The regulatory, third-party, and custom lists Altana screens your supply chain against — more than 180 in all.

Most exposure work starts with a list. A regulator publishes a roster of restricted parties; a customs authority issues a forced-labor detention order; an export-control agency names entities subject to additional licensing; a multilateral bank debars a contractor for fraud. List-based exposure is the family of exposures Altana surfaces when a company, facility, or shipment in your supply chain matches a recognized list. Every match is anchored to the source list, the issuing authority, and the date the entry was added — so you can show your work to a regulator or an auditor.

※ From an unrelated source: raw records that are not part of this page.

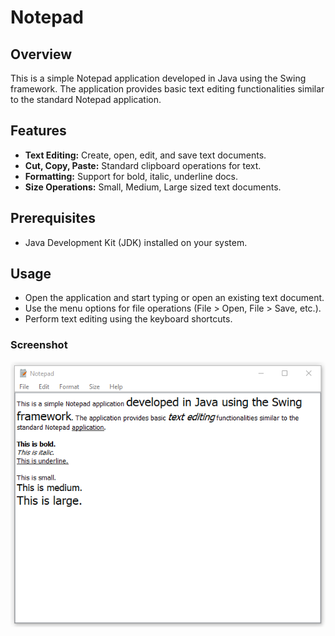 # Notepad

## Overview

This is a simple Notepad application developed in Java using the Swing framework. The application provides basic text editing 
functionalities similar to the standard Notepad application.

## Features

- **Text Editing:** Create, open, edit, and save text documents.
- **Cut, Copy, Paste:** Standard clipboard operations for text.
- **Formatting:** Support for bold, italic, underline docs.
- **Size Operations:** Small, Medium, Large sized text documents.

## Prerequisites

- Java Development Kit (JDK) installed on your system.

## Usage
- Open the application and start typing or open an existing text document.
- Use the menu options for file operations (File > Open, File > Save, etc.).
- Perform text editing using the keyboard shortcuts.

### Screenshot
![screenshot.PNG](screenshot.PNG) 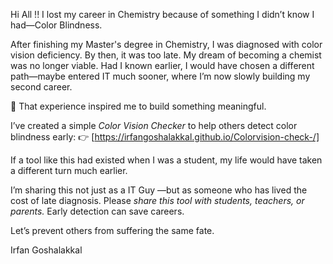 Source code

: Hi All !!
I lost my career in Chemistry because of something I didn’t know I had—Color Blindness.

After finishing my Master's degree in Chemistry, I was diagnosed with color vision deficiency. By then, it was too late.
My dream of becoming a chemist was no longer viable. Had I known earlier, I would have chosen a different path—maybe entered IT much sooner, where I’m now slowly building my second career.

🎯 That experience inspired me to build something meaningful.

I’ve created a simple *Color Vision Checker* to help others detect color blindness early:
👉 [https://irfangoshalakkal.github.io/Colorvision-check-/]

If a tool like this had existed when I was a student, my life would have taken a different turn much earlier.

I’m sharing this not just as a IT Guy —but as someone who has lived the cost of late diagnosis.
Please *share this tool with students, teachers, or parents.* Early detection can save careers.

Let’s prevent others from suffering the same fate.

Irfan Goshalakkal
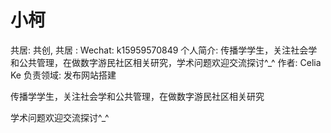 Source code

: # 小柯

共居: 共创, 共居
: Wechat: k15959570849
个人简介: 传播学学生，关注社会学和公共管理，在做数字游民社区相关研究，学术问题欢迎交流探讨^_^
作者: Celia Ke
负责领域: 发布网站搭建

传播学学生，关注社会学和公共管理，在做数字游民社区相关研究

学术问题欢迎交流探讨^_^ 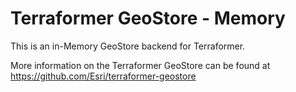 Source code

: # Terraformer GeoStore - Memory

This is an in-Memory GeoStore backend for Terraformer.

More information on the Terraformer GeoStore can be found at https://github.com/Esri/terraformer-geostore
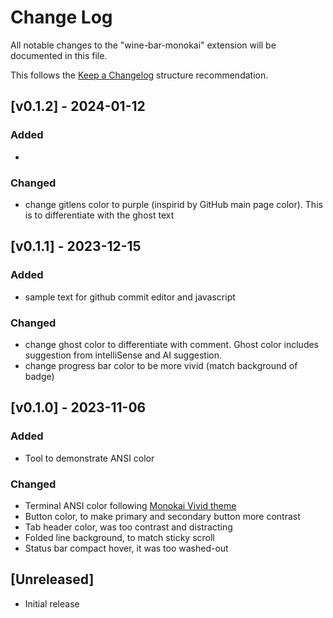 # Change Log

All notable changes to the "wine-bar-monokai" extension will be documented in this file.

This follows the [Keep a Changelog](http://keepachangelog.com/) structure recommendation.

## [v0.1.2] - 2024-01-12

### Added

- 

### Changed

- change gitlens color to purple (inspirid by GitHub main page color). This is to differentiate with the ghost text


## [v0.1.1] - 2023-12-15

### Added

- sample text for github commit editor and javascript

### Changed

- change ghost color to differentiate with comment. Ghost color includes suggestion from intelliSense and AI suggestion.
- change progress bar color to be more vivid (match background of badge)

## [v0.1.0] - 2023-11-06

### Added

- Tool to demonstrate ANSI color 

### Changed

- Terminal ANSI color following [Monokai Vivid theme](https://github.com/mbadolato/iTerm2-Color-Schemes/blob/master/screenshots/monokai_vivid.png)
- Button color, to make primary and secondary button more contrast
- Tab header color, was too contrast and distracting
- Folded line background, to match sticky scroll
- Status bar compact hover, it was too washed-out

## [Unreleased]

- Initial release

Altana maintains a broad, continuously refreshed catalog of these lists. It spans four kinds of source:

  • Government regulatory lists — sanctions programs, export-control rosters, forced-labor designations, debarment lists, and similar, published by national and multilateral authorities.
  • Licensed third-party risk intelligence — curated risk datasets and corporate-affiliation lists from established risk-data providers, available where your deployment is licensed for them.
  • Altana-derived lists — proprietary lists Altana produces, such as geographic geofences and model-derived risk lists (for example, transshipment-risk lists).
  • Custom lists — lists built to your requirements, including lists derived from news and NGO reporting and lists built by graph propagation from a seed set you define.
Altana's exposure-list catalog spans more than 180 lists across these four kinds of source. Which lists are active in your environment depends on your configuration and your licensing — an individual deployment typically screens against the subset relevant to its programs. The appendix below catalogs representative lists by category.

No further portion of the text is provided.